Today is a special day. Yesterday we passed our rough inspection, which is ironically the toughest one to pass. It includes plumbing, electrical, and HVAC. So today, the insulation of our home is beginning followed by dry wall. After that, we are taking over as we could not afford to pay our general contractor to complete our job.
Our story, is not a unique one in the fire community. We were set to break ground on our new home in the beginning of 2021. The county halted all progress on our build and delayed us for almost a year to do the Atkins Debris Flow Risk study. In that time our bid ballooned from $807,000 for the entire build to $1.085 Million dollars. The $807,000 was already a stretch. We had already spent a small fortune just to get to this point. We had no choice but to push ahead and figure it out.
We are one of the lucky few families who have been able to make progress in the San Lorenzo Valley.
Many fire survivors are still stuck in the preliminary stages of obtaining their permits, and we are rapidly approaching the three year anniversary of the fire. To date, out of the 911 homes lost in the blaze only 23 homes have been rebuilt all the way to completion with a final occupancy sign off.
Out of those 23 only 6 are in our district. Six.
Let that sink in. It is almost three years later and only 6 families have been successful in district 5 at rebuilding their lost homes, and are able to start putting this nightmare behind them.
The county boasted of a streamline process, but with the structure of the planning department and no growth philosophy of the county the only process our community was given with filled with obstruction. And that has cost us dearly. We have lost so many community members as they understandably felt like they had to move out of the area and leave their properties and community behind.
There are tangible reasons that people couldn’t rebuild that were outside of the county control. However, its pretty sobering that district five lost over 600 homes out of 911 in the fire and we’ve only had six families actually complete the process at almost three years later.

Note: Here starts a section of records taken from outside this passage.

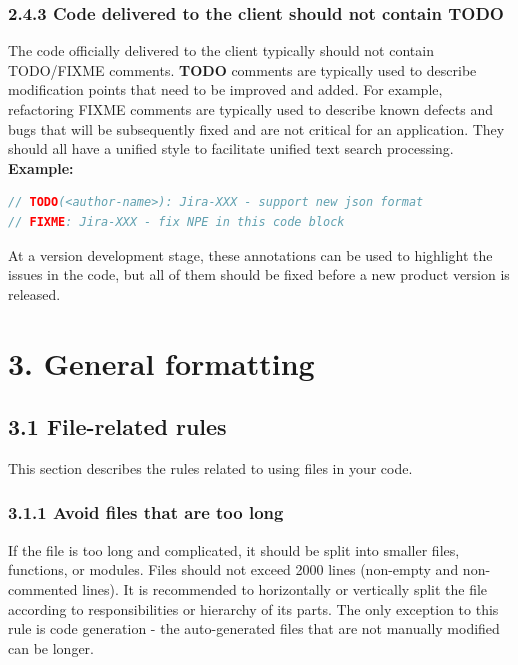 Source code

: \subsubsection*{\textbf{2.4.3 Code delivered to the client should not contain TODO}}
\leavevmode\newline
\label{sec:2.4.3}
The code officially delivered to the client typically should not contain TODO/FIXME comments.
\textbf{TODO} comments are typically used to describe modification points that need to be improved and added. For example, refactoring FIXME comments are typically used to describe known defects and bugs that will be subsequently fixed and are not critical for an application.
They should all have a unified style to facilitate unified text search processing.
\textbf{Example:}
\begin{lstlisting}[language=Kotlin]
// TODO(<author-name>): Jira-XXX - support new json format
// FIXME: Jira-XXX - fix NPE in this code block
\end{lstlisting}
At a version development stage, these annotations can be used to highlight the issues in the code, but all of them should be fixed before a new product version is released.
\section*{\textbf{3. General formatting}}
\label{sec:3.}
\subsection*{\textbf{3.1 File-related rules}}
\label{sec:3.1}
This section describes the rules related to using files in your code.
\subsubsection*{\textbf{3.1.1 Avoid files that are too long}}
\leavevmode\newline
\label{sec:3.1.1}
If the file is too long and complicated, it should be split into smaller files, functions, or modules. Files should not exceed 2000 lines (non-empty and non-commented lines).
It is recommended to horizontally or vertically split the file according to responsibilities or hierarchy of its parts.
The only exception to this rule is code generation - the auto-generated files that are not manually modified can be longer.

Read that again. Imagine being in emergency mode for almost three years. Its unconscionable.
The CZU Fire community is the canary in the coal mine. It is imperative that we learn this lesson to not only improve the lives of those that are still struggling to rebuild but take a different approach for future disaster victims. I plan on taking all that I know as someone who has been on the receiving of such adversity to fight for drastic improvements on how our county serves the constituents of my district.
We don’t need any more of the empty promises of streamlined processes that don’t actually help people. We need more than pretty words.
We need action. We need change.
Join me and help families who have lost so much to recover and move forward.